The Project
What are norms? Where does their authority come from?
Today, some of the most fraught debates in both analytic and continental philosophy pivot upon questions regarding the origin and status of “normativity”. NINA addresses a problem crucial to this context, namely the issue of natural normativity. It seeks to answer the following questions:
To what extent are norms natural?
Are there natural forms of normativity?
If so, how are they identified? And through what phenomena do they manifest?
So far, most theories have considered normativity a typically social phenomenon. Many scholars believe that norms are sui generis and belong to a “logical space” that cannot be grasped by the frameworks of the natural sciences. These same scholars find the very idea of natural normativity suspicious. However, their conceptual frameworks, which identify the social as the sole domain for norms, are vulnerable to an unresolvable dualism between norms and nature. Furthermore, the idea of a sharp distinction between these two dimensions is unable to explain the genesis of normative authority within communities.
This project therefore has two general objectives.

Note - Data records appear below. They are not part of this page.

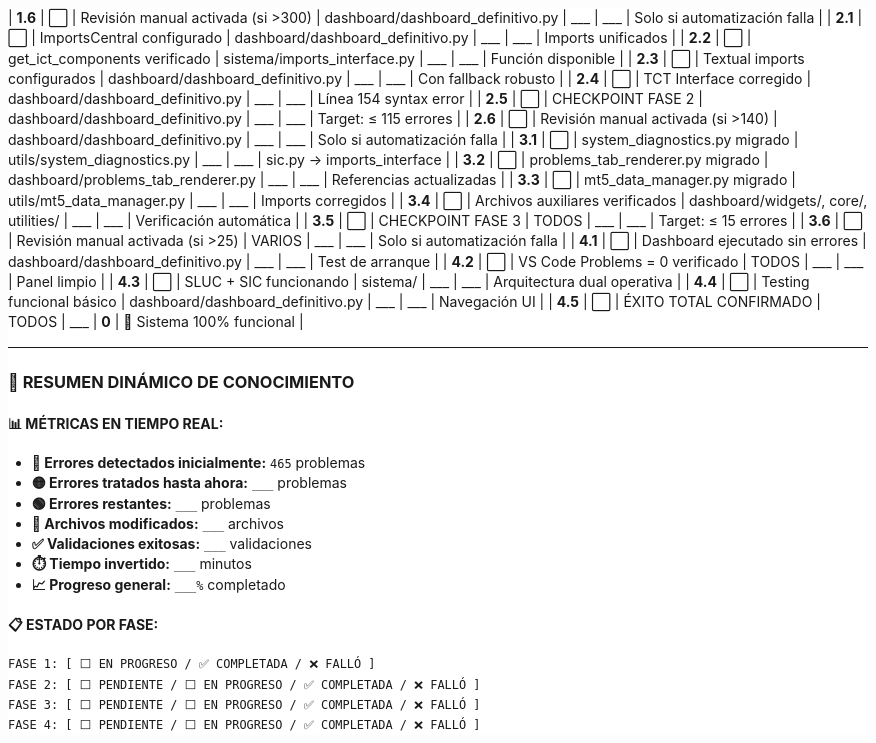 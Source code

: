| **1.6** | ⬜ | Revisión manual activada (si >300) | dashboard/dashboard_definitivo.py | ___ | ___ | Solo si automatización falla |
| **2.1** | ⬜ | ImportsCentral configurado | dashboard/dashboard_definitivo.py | ___ | ___ | Imports unificados |
| **2.2** | ⬜ | get_ict_components verificado | sistema/imports_interface.py | ___ | ___ | Función disponible |
| **2.3** | ⬜ | Textual imports configurados | dashboard/dashboard_definitivo.py | ___ | ___ | Con fallback robusto |
| **2.4** | ⬜ | TCT Interface corregido | dashboard/dashboard_definitivo.py | ___ | ___ | Línea 154 syntax error |
| **2.5** | ⬜ | CHECKPOINT FASE 2 | dashboard/dashboard_definitivo.py | ___ | ___ | Target: ≤ 115 errores |
| **2.6** | ⬜ | Revisión manual activada (si >140) | dashboard/dashboard_definitivo.py | ___ | ___ | Solo si automatización falla |
| **3.1** | ⬜ | system_diagnostics.py migrado | utils/system_diagnostics.py | ___ | ___ | sic.py → imports_interface |
| **3.2** | ⬜ | problems_tab_renderer.py migrado | dashboard/problems_tab_renderer.py | ___ | ___ | Referencias actualizadas |
| **3.3** | ⬜ | mt5_data_manager.py migrado | utils/mt5_data_manager.py | ___ | ___ | Imports corregidos |
| **3.4** | ⬜ | Archivos auxiliares verificados | dashboard/widgets/, core/, utilities/ | ___ | ___ | Verificación automática |
| **3.5** | ⬜ | CHECKPOINT FASE 3 | TODOS | ___ | ___ | Target: ≤ 15 errores |
| **3.6** | ⬜ | Revisión manual activada (si >25) | VARIOS | ___ | ___ | Solo si automatización falla |
| **4.1** | ⬜ | Dashboard ejecutado sin errores | dashboard/dashboard_definitivo.py | ___ | ___ | Test de arranque |
| **4.2** | ⬜ | VS Code Problems = 0 verificado | TODOS | ___ | ___ | Panel limpio |
| **4.3** | ⬜ | SLUC + SIC funcionando | sistema/ | ___ | ___ | Arquitectura dual operativa |
| **4.4** | ⬜ | Testing funcional básico | dashboard/dashboard_definitivo.py | ___ | ___ | Navegación UI |
| **4.5** | ⬜ | ÉXITO TOTAL CONFIRMADO | TODOS | ___ | **0** | 🎉 Sistema 100% funcional |

---

### 🧠 **RESUMEN DINÁMICO DE CONOCIMIENTO**

#### **📊 MÉTRICAS EN TIEMPO REAL:**
- **🔴 Errores detectados inicialmente:** `465` problemas
- **🟡 Errores tratados hasta ahora:** `___` problemas
- **🟢 Errores restantes:** `___` problemas
- **📁 Archivos modificados:** `___` archivos
- **✅ Validaciones exitosas:** `___` validaciones
- **⏱️ Tiempo invertido:** `___` minutos
- **📈 Progreso general:** `___%` completado

#### **📋 ESTADO POR FASE:**
```
FASE 1: [ ⬜ EN PROGRESO / ✅ COMPLETADA / ❌ FALLÓ ]
FASE 2: [ ⬜ PENDIENTE / ⬜ EN PROGRESO / ✅ COMPLETADA / ❌ FALLÓ ]
FASE 3: [ ⬜ PENDIENTE / ⬜ EN PROGRESO / ✅ COMPLETADA / ❌ FALLÓ ]
FASE 4: [ ⬜ PENDIENTE / ⬜ EN PROGRESO / ✅ COMPLETADA / ❌ FALLÓ ]
```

It aims (1) to develop a new conception of norms in nature which present norms as naturally grounded by (2) rediscovering and reevaluating ideas drawn from classical German philosophy, particularly the philosopher G.W.F. Hegel—whose insights are already central to the debate on norms but whose ideas on natural normativity have not yet been fully appreciated.
The development of a non philosophically problematic philosophical conception of what norms are and what it means to think of humans as beings as both natural and norm-following creatures is the main goals of this project. This aim is relevant not only for developments in the domain of philosophy but will also provide a conceptual framework for all scholars concerned with normative phenomenon and the relations among natural and social dimensions. Achieving this objective requires finding a way to root norms in nature, making it essential to investigate developments in biology and, in particular, its theoretical paradigms that ground normativity in nature.